I can't stand looking up to the TV. Drives me batty. The TV must be at or just above eye height.


----------



## humner (Apr 28, 2010)

I would just put the TV in the fireplace, with the cap and trade bill, fireplaces, wood stoves and pellet stoves will become illegal to use. Problem solved by your friendly neighborhood big government, LOL


----------



## snickerd3 (Apr 28, 2010)

fireplaces give me headaches.


----------



## TouchDown (Apr 28, 2010)

humner said:


> I would just put the TV in the fireplace, with the cap and trade bill, fireplaces, wood stoves and pellet stoves will become illegal to use. Problem solved by your friendly neighborhood big government, LOL


Dang it, I was planning on using it to burn that pesky styrofoam and plastic packaging I always get.

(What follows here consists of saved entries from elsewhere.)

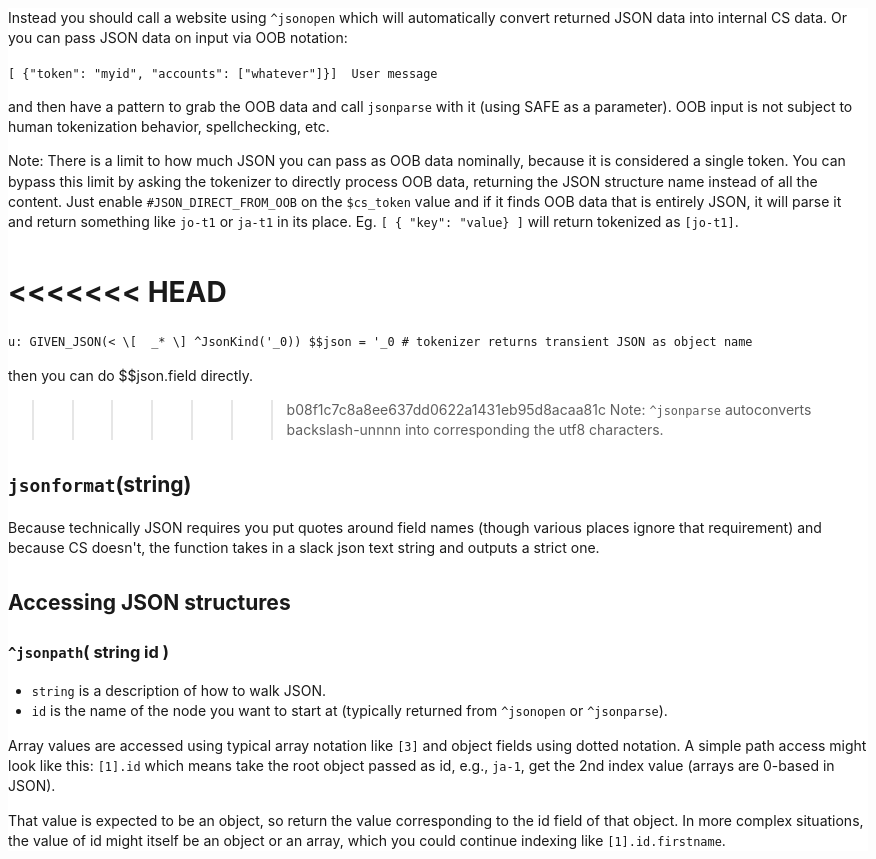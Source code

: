 Instead you should  call a website using `^jsonopen` which will automatically convert returned JSON data
into internal CS data. Or you can pass JSON data on input via OOB notation:
```
[ {"token": "myid", "accounts": ["whatever"]}]  User message
```
and then have a pattern to grab the OOB data and call `jsonparse` with it (using SAFE as a parameter).
OOB input is not subject to human tokenization behavior, spellchecking, etc.

Note: There is a limit to how much JSON you can pass as OOB data 
nominally, because it is considered a single token. 
You can bypass this limit by asking the tokenizer to directly process OOB data, returning the JSON structure name instead of all the content. Just enable `#JSON_DIRECT_FROM_OOB`  on the `$cs_token` value and if it finds OOB data that is entirely JSON, it will parse it and return something like `jo-t1` or `ja-t1` in its place. Eg.
`[ { "key": "value} ]` will return tokenized as `[jo-t1]`.

<<<<<<< HEAD
=======
```
u: GIVEN_JSON(< \[  _* \] ^JsonKind('_0)) $$json = '_0 # tokenizer returns transient JSON as object name
```
then you can do $$json.field directly.

>>>>>>> b08f1c7c8a8ee637dd0622a1431eb95d8acaa81c
Note: `^jsonparse` autoconverts backslash-unnnn into corresponding the utf8 characters.


## `jsonformat`(string)

Because technically JSON requires you put quotes around field names
(though various places ignore that requirement) and because CS doesn't, the function takes in a slack
json text string and outputs a strict one.


## Accessing JSON structures

### `^jsonpath`( string id )

* `string` is a description of how to walk JSON. 
* `id` is the name of the node you want to start at (typically returned from `^jsonopen` or `^jsonparse`). 

Array values are accessed using typical array notation like `[3]` and object fields using dotted notation. 
A simple path access might look like this: `[1].id` which means take the root object passed as id, 
e.g., `ja-1`, get the 2nd index value (arrays are 0-based in JSON). 

That value is expected to be an object, so return the value corresponding to the id field of that object. 
In more complex situations, the value of id might itself be an object or an array, 
which you could continue indexing like `[1].id.firstname`.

I have thought about the tilting mount, hoping that it would help - plus, I think we'd almost set the TV right on the mantle, so it's not up too terribly far, where the bottom is at about eye height when sitting down.

Just wanted to hear if anyone LOVED or HATED it and why. Curious.


----------



## roadwreck (Apr 28, 2010)

TouchDown said:


> I have thought about the tilting mount, hoping that it would help - plus, I think we'd almost set the TV right on the mantle, so it's not up too terribly far, where the bottom is at about eye height when sitting down.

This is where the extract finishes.